> WHAT THE TASK ASKS
Every line of the listing below should come back exactly as written, with no images.

> INFORMATION GIVEN
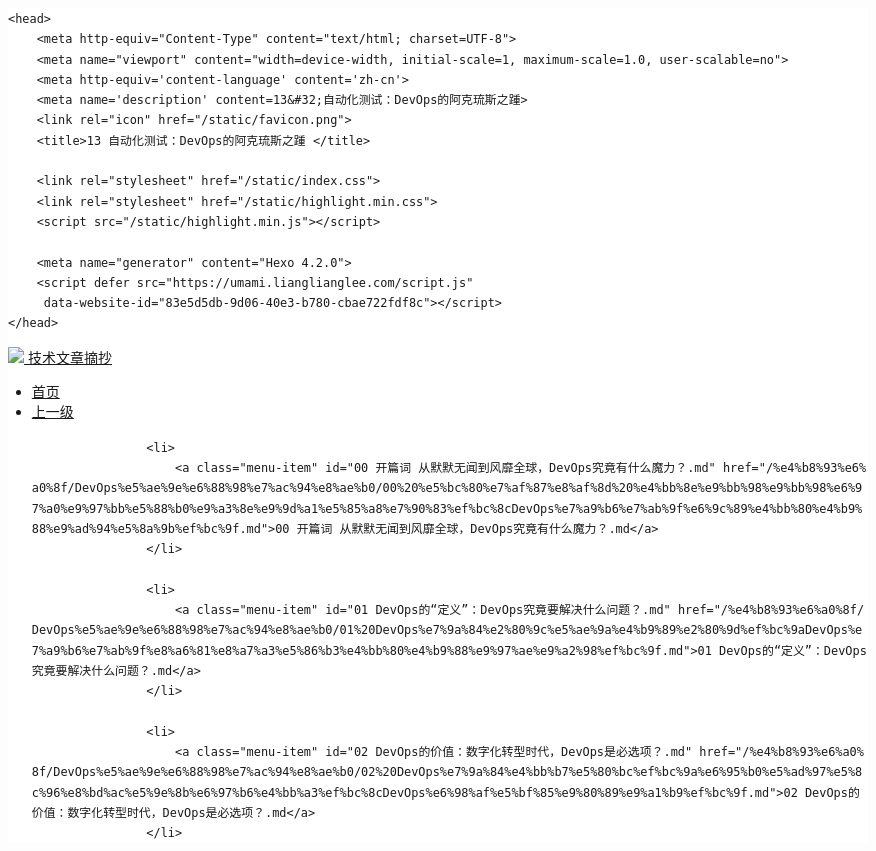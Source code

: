 <!DOCTYPE html>
<html xmlns="http://www.w3.org/1999/xhtml">

<head>

    <head>
        <meta http-equiv="Content-Type" content="text/html; charset=UTF-8">
        <meta name="viewport" content="width=device-width, initial-scale=1, maximum-scale=1.0, user-scalable=no">
        <meta http-equiv='content-language' content='zh-cn'>
        <meta name='description' content=13&#32;自动化测试：DevOps的阿克琉斯之踵>
        <link rel="icon" href="/static/favicon.png">
        <title>13 自动化测试：DevOps的阿克琉斯之踵 </title>
        
        <link rel="stylesheet" href="/static/index.css">
        <link rel="stylesheet" href="/static/highlight.min.css">
        <script src="/static/highlight.min.js"></script>
        
        <meta name="generator" content="Hexo 4.2.0">
        <script defer src="https://umami.lianglianglee.com/script.js"
         data-website-id="83e5d5db-9d06-40e3-b780-cbae722fdf8c"></script>
    </head>

<body>
    <div class="book-container">
        <div class="book-sidebar">
            <div class="book-brand">
                <a href="/">
                    <img src="/static/favicon.png">
                    <span>技术文章摘抄</span>
                </a>
            </div>
            <div class="book-menu uncollapsible">
                <ul class="uncollapsible">
                    <li><a href="/" class="current-tab">首页</a></li>
                    <li><a href="../">上一级</a></li>
                </ul>
                <ul class="uncollapsible">
                    
                    <li>
                        <a class="menu-item" id="00 开篇词 从默默无闻到风靡全球，DevOps究竟有什么魔力？.md" href="/%e4%b8%93%e6%a0%8f/DevOps%e5%ae%9e%e6%88%98%e7%ac%94%e8%ae%b0/00%20%e5%bc%80%e7%af%87%e8%af%8d%20%e4%bb%8e%e9%bb%98%e9%bb%98%e6%97%a0%e9%97%bb%e5%88%b0%e9%a3%8e%e9%9d%a1%e5%85%a8%e7%90%83%ef%bc%8cDevOps%e7%a9%b6%e7%ab%9f%e6%9c%89%e4%bb%80%e4%b9%88%e9%ad%94%e5%8a%9b%ef%bc%9f.md">00 开篇词 从默默无闻到风靡全球，DevOps究竟有什么魔力？.md</a>
                    </li>
                    
                    <li>
                        <a class="menu-item" id="01 DevOps的“定义”：DevOps究竟要解决什么问题？.md" href="/%e4%b8%93%e6%a0%8f/DevOps%e5%ae%9e%e6%88%98%e7%ac%94%e8%ae%b0/01%20DevOps%e7%9a%84%e2%80%9c%e5%ae%9a%e4%b9%89%e2%80%9d%ef%bc%9aDevOps%e7%a9%b6%e7%ab%9f%e8%a6%81%e8%a7%a3%e5%86%b3%e4%bb%80%e4%b9%88%e9%97%ae%e9%a2%98%ef%bc%9f.md">01 DevOps的“定义”：DevOps究竟要解决什么问题？.md</a>
                    </li>
                    
                    <li>
                        <a class="menu-item" id="02 DevOps的价值：数字化转型时代，DevOps是必选项？.md" href="/%e4%b8%93%e6%a0%8f/DevOps%e5%ae%9e%e6%88%98%e7%ac%94%e8%ae%b0/02%20DevOps%e7%9a%84%e4%bb%b7%e5%80%bc%ef%bc%9a%e6%95%b0%e5%ad%97%e5%8c%96%e8%bd%ac%e5%9e%8b%e6%97%b6%e4%bb%a3%ef%bc%8cDevOps%e6%98%af%e5%bf%85%e9%80%89%e9%a1%b9%ef%bc%9f.md">02 DevOps的价值：数字化转型时代，DevOps是必选项？.md</a>
                    </li>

> RESULT FOR THIS TASK
Source code

: <!DOCTYPE html>
<html xmlns="http://www.w3.org/1999/xhtml">

<head>

    <head>
        <meta http-equiv="Content-Type" content="text/html; charset=UTF-8">
        <meta name="viewport" content="width=device-width, initial-scale=1, maximum-scale=1.0, user-scalable=no">
        <meta http-equiv='content-language' content='zh-cn'>
        <meta name='description' content=13&#32;自动化测试：DevOps的阿克琉斯之踵>
        <link rel="icon" href="/static/favicon.png">
        <title>13 自动化测试：DevOps的阿克琉斯之踵 </title>
        
        <link rel="stylesheet" href="/static/index.css">
        <link rel="stylesheet" href="/static/highlight.min.css">
        <script src="/static/highlight.min.js"></script>
        
        <meta name="generator" content="Hexo 4.2.0">
        <script defer src="https://umami.lianglianglee.com/script.js"
         data-website-id="83e5d5db-9d06-40e3-b780-cbae722fdf8c"></script>
    </head>

<body>
    <div class="book-container">
        <div class="book-sidebar">
            <div class="book-brand">
                <a href="/">
                    <img src="/static/favicon.png">
                    <span>技术文章摘抄</span>
                </a>
            </div>
            <div class="book-menu uncollapsible">
                <ul class="uncollapsible">
                    <li><a href="/" class="current-tab">首页</a></li>
                    <li><a href="../">上一级</a></li>
                </ul>
                <ul class="uncollapsible">
                    
                    <li>
                        <a class="menu-item" id="00 开篇词 从默默无闻到风靡全球，DevOps究竟有什么魔力？.md" href="/%e4%b8%93%e6%a0%8f/DevOps%e5%ae%9e%e6%88%98%e7%ac%94%e8%ae%b0/00%20%e5%bc%80%e7%af%87%e8%af%8d%20%e4%bb%8e%e9%bb%98%e9%bb%98%e6%97%a0%e9%97%bb%e5%88%b0%e9%a3%8e%e9%9d%a1%e5%85%a8%e7%90%83%ef%bc%8cDevOps%e7%a9%b6%e7%ab%9f%e6%9c%89%e4%bb%80%e4%b9%88%e9%ad%94%e5%8a%9b%ef%bc%9f.md">00 开篇词 从默默无闻到风靡全球，DevOps究竟有什么魔力？.md</a>
                    </li>
                    
                    <li>
                        <a class="menu-item" id="01 DevOps的“定义”：DevOps究竟要解决什么问题？.md" href="/%e4%b8%93%e6%a0%8f/DevOps%e5%ae%9e%e6%88%98%e7%ac%94%e8%ae%b0/01%20DevOps%e7%9a%84%e2%80%9c%e5%ae%9a%e4%b9%89%e2%80%9d%ef%bc%9aDevOps%e7%a9%b6%e7%ab%9f%e8%a6%81%e8%a7%a3%e5%86%b3%e4%bb%80%e4%b9%88%e9%97%ae%e9%a2%98%ef%bc%9f.md">01 DevOps的“定义”：DevOps究竟要解决什么问题？.md</a>
                    </li>
                    
                    <li>
                        <a class="menu-item" id="02 DevOps的价值：数字化转型时代，DevOps是必选项？.md" href="/%e4%b8%93%e6%a0%8f/DevOps%e5%ae%9e%e6%88%98%e7%ac%94%e8%ae%b0/02%20DevOps%e7%9a%84%e4%bb%b7%e5%80%bc%ef%bc%9a%e6%95%b0%e5%ad%97%e5%8c%96%e8%bd%ac%e5%9e%8b%e6%97%b6%e4%bb%a3%ef%bc%8cDevOps%e6%98%af%e5%bf%85%e9%80%89%e9%a1%b9%ef%bc%9f.md">02 DevOps的价值：数字化转型时代，DevOps是必选项？.md</a>
                    </li>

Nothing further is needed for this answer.